**WORK INSTRUCTION:**
Which lines of the data below hold "dans"? Copy each of them.

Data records
- - - - -

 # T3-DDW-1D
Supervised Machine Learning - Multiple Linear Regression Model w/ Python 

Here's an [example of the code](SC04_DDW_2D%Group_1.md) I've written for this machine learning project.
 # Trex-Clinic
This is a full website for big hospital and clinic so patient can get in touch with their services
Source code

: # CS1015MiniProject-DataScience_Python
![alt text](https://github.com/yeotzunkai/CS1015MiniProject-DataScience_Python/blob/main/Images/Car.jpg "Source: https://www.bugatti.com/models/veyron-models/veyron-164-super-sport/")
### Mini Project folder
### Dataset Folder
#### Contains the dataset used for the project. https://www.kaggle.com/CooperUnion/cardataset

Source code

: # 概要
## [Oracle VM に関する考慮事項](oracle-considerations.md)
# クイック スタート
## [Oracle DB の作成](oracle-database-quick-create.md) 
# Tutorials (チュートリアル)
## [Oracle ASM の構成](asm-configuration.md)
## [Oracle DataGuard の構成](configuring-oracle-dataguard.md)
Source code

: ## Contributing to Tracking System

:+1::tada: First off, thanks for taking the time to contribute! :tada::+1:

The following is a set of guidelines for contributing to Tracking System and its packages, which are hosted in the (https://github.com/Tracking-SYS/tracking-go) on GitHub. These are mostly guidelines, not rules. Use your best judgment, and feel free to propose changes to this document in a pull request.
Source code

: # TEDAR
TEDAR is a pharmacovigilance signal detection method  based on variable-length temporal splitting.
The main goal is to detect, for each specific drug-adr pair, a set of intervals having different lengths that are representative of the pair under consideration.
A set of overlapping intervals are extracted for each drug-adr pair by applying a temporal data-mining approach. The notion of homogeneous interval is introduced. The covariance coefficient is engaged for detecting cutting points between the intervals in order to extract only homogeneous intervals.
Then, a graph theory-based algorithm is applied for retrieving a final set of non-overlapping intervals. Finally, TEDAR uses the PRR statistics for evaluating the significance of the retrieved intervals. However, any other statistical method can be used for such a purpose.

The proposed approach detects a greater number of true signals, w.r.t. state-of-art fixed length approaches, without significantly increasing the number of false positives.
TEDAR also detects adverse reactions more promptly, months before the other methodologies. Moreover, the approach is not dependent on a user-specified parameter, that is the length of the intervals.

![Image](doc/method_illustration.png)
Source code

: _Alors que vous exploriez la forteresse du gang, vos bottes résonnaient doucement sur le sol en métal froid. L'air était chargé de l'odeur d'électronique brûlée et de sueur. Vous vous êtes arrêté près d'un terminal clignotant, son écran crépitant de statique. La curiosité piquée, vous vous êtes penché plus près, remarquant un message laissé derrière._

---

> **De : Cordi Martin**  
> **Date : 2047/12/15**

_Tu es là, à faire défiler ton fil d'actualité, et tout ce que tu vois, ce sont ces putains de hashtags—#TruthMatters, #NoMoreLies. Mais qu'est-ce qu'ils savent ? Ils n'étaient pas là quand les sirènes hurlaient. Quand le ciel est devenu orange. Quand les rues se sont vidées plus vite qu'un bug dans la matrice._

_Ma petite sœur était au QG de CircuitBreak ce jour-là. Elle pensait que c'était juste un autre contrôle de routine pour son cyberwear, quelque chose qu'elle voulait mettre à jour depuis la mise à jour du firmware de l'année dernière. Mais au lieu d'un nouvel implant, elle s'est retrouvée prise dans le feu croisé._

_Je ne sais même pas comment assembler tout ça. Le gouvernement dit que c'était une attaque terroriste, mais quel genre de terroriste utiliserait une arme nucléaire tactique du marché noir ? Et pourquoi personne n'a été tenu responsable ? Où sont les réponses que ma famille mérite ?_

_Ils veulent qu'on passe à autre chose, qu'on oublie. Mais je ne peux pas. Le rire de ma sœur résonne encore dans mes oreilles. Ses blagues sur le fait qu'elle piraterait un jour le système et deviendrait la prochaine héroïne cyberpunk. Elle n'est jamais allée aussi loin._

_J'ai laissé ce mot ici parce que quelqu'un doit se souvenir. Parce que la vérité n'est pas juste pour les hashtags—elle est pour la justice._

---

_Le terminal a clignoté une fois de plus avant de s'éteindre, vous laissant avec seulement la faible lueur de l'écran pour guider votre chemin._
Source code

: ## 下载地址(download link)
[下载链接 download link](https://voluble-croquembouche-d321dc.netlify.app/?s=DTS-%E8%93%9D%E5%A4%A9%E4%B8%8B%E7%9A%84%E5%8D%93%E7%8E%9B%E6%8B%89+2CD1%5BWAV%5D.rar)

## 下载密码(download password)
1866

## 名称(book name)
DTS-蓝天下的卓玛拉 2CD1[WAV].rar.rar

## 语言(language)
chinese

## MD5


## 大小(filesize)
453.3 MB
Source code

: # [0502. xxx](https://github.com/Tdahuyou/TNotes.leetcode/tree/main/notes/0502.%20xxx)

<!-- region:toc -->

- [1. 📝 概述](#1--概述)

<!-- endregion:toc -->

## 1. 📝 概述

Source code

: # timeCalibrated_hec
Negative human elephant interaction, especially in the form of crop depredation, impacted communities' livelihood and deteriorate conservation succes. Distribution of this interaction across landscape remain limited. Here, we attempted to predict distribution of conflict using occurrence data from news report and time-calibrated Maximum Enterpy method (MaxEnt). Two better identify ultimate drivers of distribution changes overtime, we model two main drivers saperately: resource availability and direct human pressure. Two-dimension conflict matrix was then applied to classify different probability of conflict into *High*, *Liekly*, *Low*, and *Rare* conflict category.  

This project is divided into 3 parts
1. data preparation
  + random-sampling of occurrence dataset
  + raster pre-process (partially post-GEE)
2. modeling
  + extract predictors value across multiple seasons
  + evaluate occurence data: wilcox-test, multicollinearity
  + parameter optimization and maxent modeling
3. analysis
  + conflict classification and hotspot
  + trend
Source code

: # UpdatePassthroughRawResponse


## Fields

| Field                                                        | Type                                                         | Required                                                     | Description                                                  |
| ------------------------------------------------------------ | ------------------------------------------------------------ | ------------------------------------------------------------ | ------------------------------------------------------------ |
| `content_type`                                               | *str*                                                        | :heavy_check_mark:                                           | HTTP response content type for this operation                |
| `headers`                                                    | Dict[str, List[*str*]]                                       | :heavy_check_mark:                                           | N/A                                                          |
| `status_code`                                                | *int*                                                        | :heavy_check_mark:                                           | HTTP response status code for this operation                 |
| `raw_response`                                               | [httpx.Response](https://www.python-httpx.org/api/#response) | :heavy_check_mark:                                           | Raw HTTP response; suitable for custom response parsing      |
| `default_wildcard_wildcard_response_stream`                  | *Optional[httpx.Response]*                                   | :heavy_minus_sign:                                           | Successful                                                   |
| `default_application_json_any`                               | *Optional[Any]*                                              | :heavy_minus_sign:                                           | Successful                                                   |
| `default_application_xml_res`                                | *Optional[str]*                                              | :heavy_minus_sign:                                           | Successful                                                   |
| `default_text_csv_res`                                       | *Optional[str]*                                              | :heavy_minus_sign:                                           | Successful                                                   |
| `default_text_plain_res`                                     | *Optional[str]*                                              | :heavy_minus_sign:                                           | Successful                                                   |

- - - - -

**ANSWER BOX:**
_Tu es là, à faire défiler ton fil d'actualité, et tout ce que tu vois, ce sont ces putains de hashtags—#TruthMatters, #NoMoreLies. Mais qu'est-ce qu'ils savent ? Ils n'étaient pas là quand les sirènes hurlaient. Quand le ciel est devenu orange. Quand les rues se sont vidées plus vite qu'un bug dans la matrice._
_Ma petite sœur était au QG de CircuitBreak ce jour-là. Elle pensait que c'était juste un autre contrôle de routine pour son cyberwear, quelque chose qu'elle voulait mettre à jour depuis la mise à jour du firmware de l'année dernière. Mais au lieu d'un nouvel implant, elle s'est retrouvée prise dans le feu croisé._
_Ils veulent qu'on passe à autre chose, qu'on oublie. Mais je ne peux pas. Le rire de ma sœur résonne encore dans mes oreilles. Ses blagues sur le fait qu'elle piraterait un jour le système et deviendrait la prochaine héroïne cyberpunk. Elle n'est jamais allée aussi loin._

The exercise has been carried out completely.